鼓動が脈打ち、体が震える。緊張と、嬉しさで。
「し、しかし。英雄譚であれば、詩人などを雇ったほうがいいのでは」
自信の無さゆえか、反射的に出た自分の言葉に後悔する。私は馬鹿なんだろうか、せっかくの機を不意にするような事を。
「少しは考えているようで結構。だが、そういった者達には任せられん」
「……何故でしょうか?」
「いくつか理由はあるが、一つは詩を書く必要は無いということだ。君が子供の頃に読んだというように、小さな子供でも理解できるお話が必要なのだ。欲しいのは比喩や美辞麗句をいくつも並べて賞賛する詩ではない」
「では、物書きでは?」
「……もう一つは、勇者様方は我々の希望であり、願いであり、最後の拠り所だが、必ずしも品行方正な人物ではない、という事だ」
奥歯で何かを噛み潰したようなもの言いに引っかかる。
「それは……どういう」
「……喧嘩などならまだ良い、国王の名を出しての代金の踏み倒し、勇者の名を使っての女漁り。民家に押し入り、物品を接収、などなど。魔王の討伐までにそれら総じて百件超、これは嘆願のあったものだけの数字だ」
「……随分と殺伐とした英雄譚になりそうですね」
憧れだとか、夢だとか、そういうものが崩れていく音が聞こえた気がした。
「ひとまず、嘆願のあった者に関しては、国から口止めも兼ねて金子を出している。が、英雄譚の編纂をするにあたり、そういう話を耳にせずには居られないだろう。だからこそ、在野の者ではなく、信用のおける者に任せるのだ」
「うわぁ……そんな物語書きたくないなぁ……」
「安心しろ。君が書くのは、そんな薄汚れた物語ではない。一人の勇者が。命を賭し、民の為に魔王を倒す、まさしく英雄譚たる物語だ」
「……つまり、創作と」
いやな汗が背中を伝った。そして何か、違和感。
「人聞きの悪いことをいうな。創作物は史書足り得ないという事を、君も知っているだろう。ただ、聞こえの悪いところはわざわざ語る必要はない、という事だ。多少の脚色はあるかもしれないがな」
「それを創作っていうんじゃ……っていうか、ちょっと聞捨てならない事言いませんでした?」
違和感の正体を確かめようと、記憶を遡り、答えに辿りつく。
「ふむ、何かいったかね。君が書くのは、英雄譚だ。と、そういっただけだったと思うが」
一部、意図的にアクセントを変えて、悪魔が微笑む。
「……分かってて言ってますよね」
「くっくっ。すまない、少しおかしくてな」
案外お茶目な所のある悪魔さんですこと。
「それで、私が書くんですか、英雄譚」
「うむ、私は先代のものに携わっているのでな。英雄譚の編纂の経験がある若手を作っておきたいのだよ。……なぁに、一応私も目は通すさ」
思いっきり、嫌悪をあらわにして言ってやると、悪魔の口から意外な言葉がこぼれた。
先代の英雄譚に、私が憧れた英雄譚に、この人が携わっている。
あの、男の子であれば誰も憧れるような冒険に、女の子であれば誰もが憧れるようなエルフの姫君との恋愛。

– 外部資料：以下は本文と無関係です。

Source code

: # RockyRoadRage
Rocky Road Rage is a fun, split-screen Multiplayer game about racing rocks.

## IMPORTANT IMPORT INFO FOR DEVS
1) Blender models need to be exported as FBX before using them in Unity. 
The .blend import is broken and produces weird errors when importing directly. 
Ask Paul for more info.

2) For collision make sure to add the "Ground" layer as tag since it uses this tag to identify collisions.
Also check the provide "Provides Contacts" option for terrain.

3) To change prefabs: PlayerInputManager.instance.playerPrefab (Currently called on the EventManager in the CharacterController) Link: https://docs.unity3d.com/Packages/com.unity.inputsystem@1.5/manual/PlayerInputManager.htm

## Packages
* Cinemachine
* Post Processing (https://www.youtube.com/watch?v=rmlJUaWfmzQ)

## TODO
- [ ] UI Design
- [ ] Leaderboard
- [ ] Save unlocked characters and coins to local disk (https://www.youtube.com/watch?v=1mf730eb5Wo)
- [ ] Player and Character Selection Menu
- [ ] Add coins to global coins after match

想いの通じた人と離れ離れになってしまう話ではあったけれども、そこには悲恋を超えた何かがあった。
子供の時だけでなく、成人した後も何度も読み返した、美しい物語。
この、皮肉屋で、意地悪で、性根の悪そうな悪魔が、その物語にほんの一部でも関わっているなんてとても信じられなかった。
「疑うのならば、奥付を見てみるといい。私の名前も入っているはずだ。幸い、この部屋には勇者の記録は全て揃っている」
【第八十代勇者 トモカズ=タカツキの記録】
机の上に無造作に置かれた眼鏡を付け。
簡素な名前の打たれたその本を見つけ、ゆっくりと最後のページを開く。
【著者 マーカス=ウィンストン】
そこには、確かに、悪魔の名が、しっかりと記されていた。